Great Britain dropped three players following their first test defeat; Mick Cassidy, Anthony Sullivan and Dean Sampson. Martin Crompton was also sacked from the squad after failing to report to training.

Gorden Tallis was sin-binned for dissent in the second half.
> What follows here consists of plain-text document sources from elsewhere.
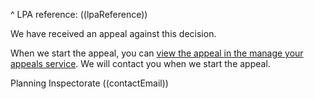 ^ LPA reference: ((lpaReference))

We have received an appeal against this decision.

When we start the appeal, you can [view the appeal in the manage your appeals service](((loginUrl))). We will contact you when we start the appeal.

Planning Inspectorate
((contactEmail))

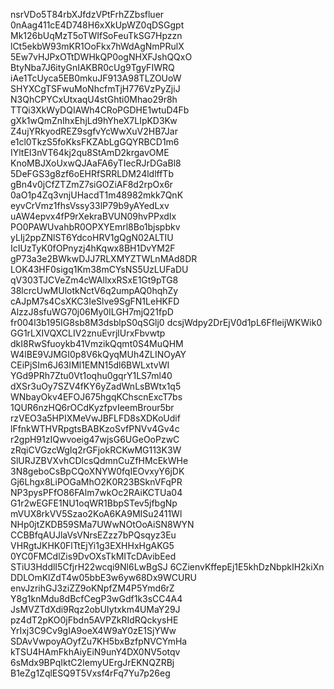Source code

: nsrVDo5T84rbXJfdzVPtFrhZZbsfluer
0nAag411cE4D748H6xXkUpWZ0qDSGgpt
Mk126bUqMzT5oTWIfSoFeuTkSG7Hpzzn
lCt5ekbW93mKR1OoFkx7hWdAgNmPRulX
5Ew7vHJPxOTtDWHkQP0ogNHXFJshQQxO
BtyNba7J6ityGnIAKBR0cUg9TgyFIWRQ
iAe1TcUyca5EB0mkuJF913A98TLZOUoW
SHYXCgTSFwuMoNhcfmTjH776VzPyZjiJ
N3QhCPYCxUtxaqU4stGhti0Mhao29r8h
TTQi3XkWyDQIAWh4CRoPGDHE1wtuD4Fb
gXk1wQmZnIhxEhjLd9hYheX7LIpKD3Kw
Z4ujYRkyodREZ9sgfvYcWwXuV2HB7Jar
e1cl0TkzS5foKksFKZAbLgGQYRBCD1m6
IYltEI3nVT64kj2qu8StAmD2krgavOME
KnoMBJXoUxwQJAaFA6yTIecRJrDGaBl8
5DeFGS3g8zf6oEHRfSRRLDM24ldlffTb
gBn4v0jCfZTZmZ7siGOZiAF8d2rpOx6r
0aO1p4Zq3vnjUHacdT1m48982mkk7QnK
eyvCrVmz1fhsVssy33lP79b9yAYedLxv
uAW4epvx4fP9rXekraBVUN09hvPPxdIx
PO0PAWUvahbR0OPXYEmrl8Bo1bjspbkv
yLIj2ppZNlST6YdcoHRV1gQgN02ALTIU
IcIUzTyK0fOPnyzj4hKqwx8BH1DvYM2F
gP73a3e2BWkwDJJ7RLXMYZTWLnMAd8DR
LOK43HF0sigq1Km38mCYsNS5UzLUFaDU
qV303TJCVeZm4cWAllxxRSxE1Gt9pTG8
38lcrcUwMUlotkNctV6q2umpAQ0hqhZy
cAJpM7s4CsXKC3IeSlve9SgFN1LeHKFD
AlzzJ8sfuWG70j06My0ILGH7mjQ21fpD
fr004l3b195IG8sb8M3dsblpS0qSGlj0
dcsjWdpy2DrEjV0d1pL6FfleijWKWik0
GG1rLXIVQXCLIV2znuEvrjlUrxFbvwtp
dkI8RwSfuoykb41VmzikQqmt0S4MuQHM
W4lBE9VJMGI0p8V6kQyqMUh4ZLINOyAY
CEiPjSIm6J63IMl1EMN15dl6BWLxtvWI
YGd9PRh7Ztu0Vt1oqhu0gqrY1LS7ml40
dXSr3uOy7SZV4fKY6yZadWnLsBWtx1q5
WNbayOkv4EFOJ675hgqKChscnExcT7bs
1QUR6nzHQ6rOCdKyzfpvIeemBrour5br
rzVEO3a5HPIXMeVwJBFLFD8sXDKoUdif
lFfnkWTHVRpgtsBABKzoSvfPNVv4Gv4c
r2gpH91zIQwvoeig47wjsG6UGeOoPzwC
zRqiCVGzcWgIq2rGFjokRCKwMG113K3W
SlURJZBVXvhCDlcsQdmnCuZfHMcEkWHe
3N8geboCsBpCQoXNYW0fqIEOvxyY6jDK
Gj6Lhgx8LiPOGaMhO2K0R23BSknVFqPR
NP3pysPFfO86FAlm7wkOc2RAiKCTUa04
G1r2wEGFE1NU1oqWR1BbpSTev5jfbgNp
mVUX8rkVV5Szao2KoA6KA9MISu2411Wl
NHp0jtZKDB59SMa7UWwNOtOoAiSN8WYN
CCBBfqAUJlaVsVNrsEZzz7bPQsqyz3Eu
VHRgtJKHK0FlTtEjYi1g3EXHHxHgAKG5
0YC0FMCdlZis9DvOXsTkMITcDAvibEed
STiU3HddlI5CfjrH22wcqi9Nl6LwBgSJ
6CZienvKffepEj1E5khDzNbpkIH2kiXn
DDLOmKlZdT4w05bbE3w6yw68Dx9WCURU
envJzrihGJ3ziZZ9oKNpfZM4P5Ymd6rZ
Y8g1knMdu8dBcfCegP3wGdf1k3sCC4A4
JsMVZTdXdi9Rqz2obUIytxkm4UMaY29J
pz4dT2pKO0jFbdn5AVPZkRIdRQckysHE
YrIxj3C9Cv9gIA9oeX4W9aY0zE1SjYWw
SDAvVwpoyAOyfZu7KH5bxBzfpNVCYmHa
kTSU4HAmFkhAiyEiN9unY4DX0NV5otqv
6sMdx9BPqIktC2IemyUErgJrEKNQZRBj
B1eZg1ZqlESQ9T5Vxsf4rFq7Yu7p26eg
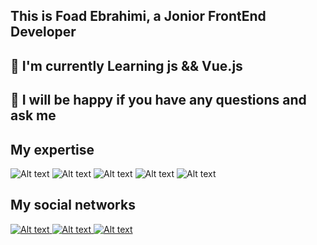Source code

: <div align="left">

This is Foad Ebrahimi, a Jonior FrontEnd Developer 
-----------------------------

## 🚀  I'm currently Learning js && Vue.js
## 🤝 I will be happy if you have any questions and ask me

 ## My expertise
 <img alt="Alt text" src="https://img.shields.io/badge/HTML5-E34F26.svg?style=for-the-badge&logo=HTML5&logoColor=white"/>
 <img alt="Alt text" src="https://img.shields.io/badge/CSS3-1572B6.svg?style=for-the-badge&logo=CSS3&logoColor=white"/>
 <img alt="Alt text" src="https://img.shields.io/badge/Tailwind%20CSS-06B6D4.svg?style=for-the-badge&logo=Tailwind-CSS&logoColor=white"/>
 <img alt="Alt text" src="https://img.shields.io/badge/Bootstrap-7952B3.svg?style=for-the-badge&logo=Bootstrap&logoColor=white"/>
 <img alt="Alt text" src="https://img.shields.io/badge/JavaScript-F7DF1E.svg?style=for-the-badge&logo=JavaScript&logoColor=black"/>
 <img alt="" src="https://img.shields.io/badge/C#-512BD4.svg?style=for-the-badge&logo=C#&logoColor=white"/>
<br>

## My social networks
 <a href="https://www.linkedin.com/in/foadebarhimi/">
     <img alt="Alt text" src="https://img.shields.io/badge/LinkedIn-0A66C2.svg?style=for-the-badge&logo=LinkedIn&logoColor=white"/>
 </a>
 <a href="">
     <img alt="Alt text" src="https://img.shields.io/badge/Instagram-E4405F.svg?style=for-the-badge&logo=Instagram&logoColor=white"/>
 </a>
 <a href="https://t.me/BeFrontFace">
     <img alt="Alt text" src="https://img.shields.io/badge/Telegram-26A5E4.svg?style=for-the-badge&logo=Telegram&logoColor=white"/>
 </a>
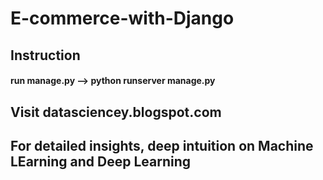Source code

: # E-commerce-with-Django
## Instruction 
#### run manage.py --> python runserver manage.py
## Visit datasciencey.blogspot.com
## For detailed insights, deep intuition on Machine LEarning and Deep Learning
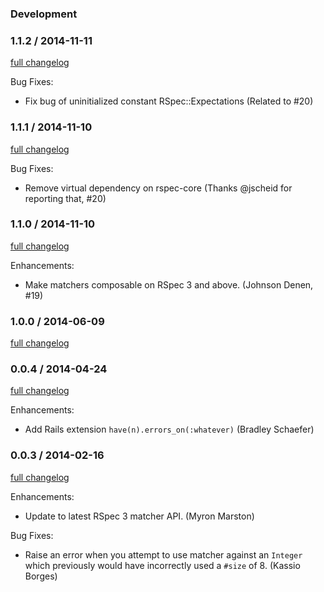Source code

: ### Development

### 1.1.2 / 2014-11-11

[full changelog](http://github.com/rspec/rspec-collection_matchers/compare/v1.1.1...v1.1.2)

Bug Fixes:

* Fix bug of uninitialized constant RSpec::Expectations (Related to #20)

### 1.1.1 / 2014-11-10

[full changelog](http://github.com/rspec/rspec-collection_matchers/compare/v1.1.0...v1.1.1)

Bug Fixes:

* Remove virtual dependency on rspec-core (Thanks @jscheid for reporting that, #20)

### 1.1.0 / 2014-11-10

[full changelog](http://github.com/rspec/rspec-collection_matchers/compare/v1.0.0...v1.1.0)

Enhancements:

* Make matchers composable on RSpec 3 and above. (Johnson Denen, #19)

### 1.0.0 / 2014-06-09

[full changelog](http://github.com/rspec/rspec-collection_matchers/compare/v0.0.4...v1.0.0)

### 0.0.4 / 2014-04-24

[full changelog](http://github.com/rspec/rspec-collection_matchers/compare/v0.0.3...v0.0.4)

Enhancements:

* Add Rails extension `have(n).errors_on(:whatever)` (Bradley Schaefer)

### 0.0.3 / 2014-02-16

[full changelog](http://github.com/rspec/rspec-collection_matchers/compare/v0.0.2...v0.0.3)

Enhancements:

* Update to latest RSpec 3 matcher API. (Myron Marston)

Bug Fixes:

* Raise an error when you attempt to use matcher against an `Integer`
  which previously would have incorrectly used a `#size` of 8. (Kassio Borges)
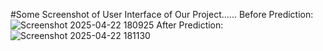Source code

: #Some Screenshot of User Interface of Our Project......
Before Prediction:
![Screenshot 2025-04-22 180925](https://github.com/user-attachments/assets/f58856a4-ad30-4f59-bcf7-0b5e285da33b)
After Prediction:
![Screenshot 2025-04-22 181130](https://github.com/user-attachments/assets/21e39693-f7b1-45b0-b621-78410ec844b3)
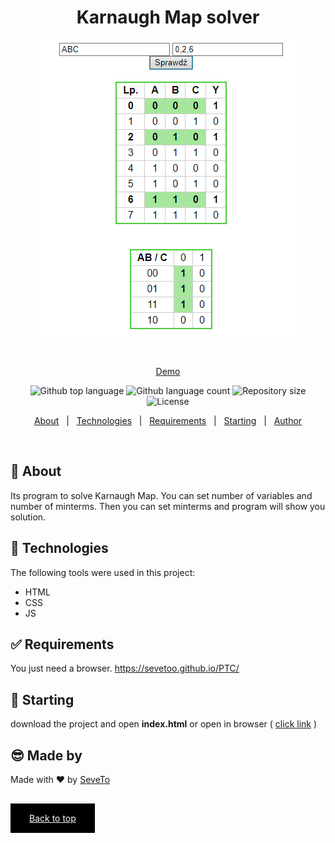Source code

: <div align="center" id="top"> 
  
<h1 align="center">Karnaugh Map solver</h1>
  <a target="_blank" href="https://sevetoo.github.io/PTC/">
  <img src="./preview.png" alt="Fuel Price Calculator" />
  </a>

&#xa0;

<a target="_blank" href="https://sevetoo.github.io/PTC/">Demo</a>

</div>

<p align="center">
  <img alt="Github top language" src="https://img.shields.io/github/languages/top/SeveToo/PTC?color=56BEB8">

  <img alt="Github language count" src="https://img.shields.io/github/languages/count/SeveToo/PTC?color=56BEB8">

  <img alt="Repository size" src="https://img.shields.io/github/repo-size/SeveToo/PTC?color=56BEB8">

  <img alt="License" src="https://img.shields.io/github/license/SeveToo/PTC?color=56BEB8">
</p>

<p align="center">
  <a href="#dart-about">About</a> &#xa0; | &#xa0; 
  <!-- <a href="#sparkles-features">Features</a> &#xa0; | &#xa0; -->
  <a href="#rocket-technologies">Technologies</a> &#xa0; | &#xa0;
  <a href="#white_check_mark-requirements">Requirements</a> &#xa0; | &#xa0;
  <a href="#checkered_flag-starting">Starting</a> &#xa0; | &#xa0;
  <a href="https://github.com/SeveToo" target="_blank">Author</a>
</p>

<br>

## :dart: About

<!-- Make some description to me -->

Its program to solve Karnaugh Map. You can set number of variables and number of minterms. Then you can set minterms and program will show you solution.

<!-- ## :sparkles: Features
:heavy_check_mark: You can set interval between rounds \
:heavy_check_mark: You see how many correct and wrong answers you get\ -->

## :rocket: Technologies

The following tools were used in this project:

- HTML
- CSS
- JS

## :white_check_mark: Requirements

You just need a browser.
https://sevetoo.github.io/PTC/

## :checkered_flag: Starting

download the project and open **index.html**
or open in browser ( <a href="https://sevetoo.github.io/PTC/" >click link</a> )

## 😎 Made by

Made with ❤ by <a href="https://github.com/SeveToo" target="_blank">SeveTo</a>

&#xa0;

<a href="#top" style="color: #fff; background: black; padding: 15px 30px">Back to top</a>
Andy Farrell was credited for inspiring the British to victory.

==Third Test==

| Great Britain | Position | Australia |
| Paul Atcheson | FB | Darren Lockyer |
| Jason Robinson | WG | Ken Nagas |
| Kris Radlinski | CE | Andrew Ettingshausen |
| Paul Newlove | CE | Ryan Girdler |
| Alan Hunte | WG | Wendell Sailor |
| Andy Farrell (c) | SO | Laurie Daley (c) |
| Bobbie Goulding | SH | Craig Gower |
| Brian McDermott | PR | Jason Stevens |
| James Lowes | HK | Steve Walters |
| Paul Broadbent | PR | Brad Thorn |
| Chris Joynt | SR | Gorden Tallis |
| Adrian Morley | SR | Bradley Clyde |
| Paul Sculthorpe | LF | Darren Smith |
| Sean Long | Int. | Robbie Kearns |
| Simon Haughton | Int. | Matt Adamson |
| Steve McNamara | Int. | Brett Kimmorley |
| Mike Forshaw | Int. | Russell Richardson |
| Andy Goodway | Coach | John Lang |
Australia wrapped up the Super League Test series with a 37–20 win over the Lions at Elland Road in Leeds. The Australians also extended their unbeaten run against Great Britain at Elland Road in Leeds, having won all four of their games with the Lions played at the stadium since 1986.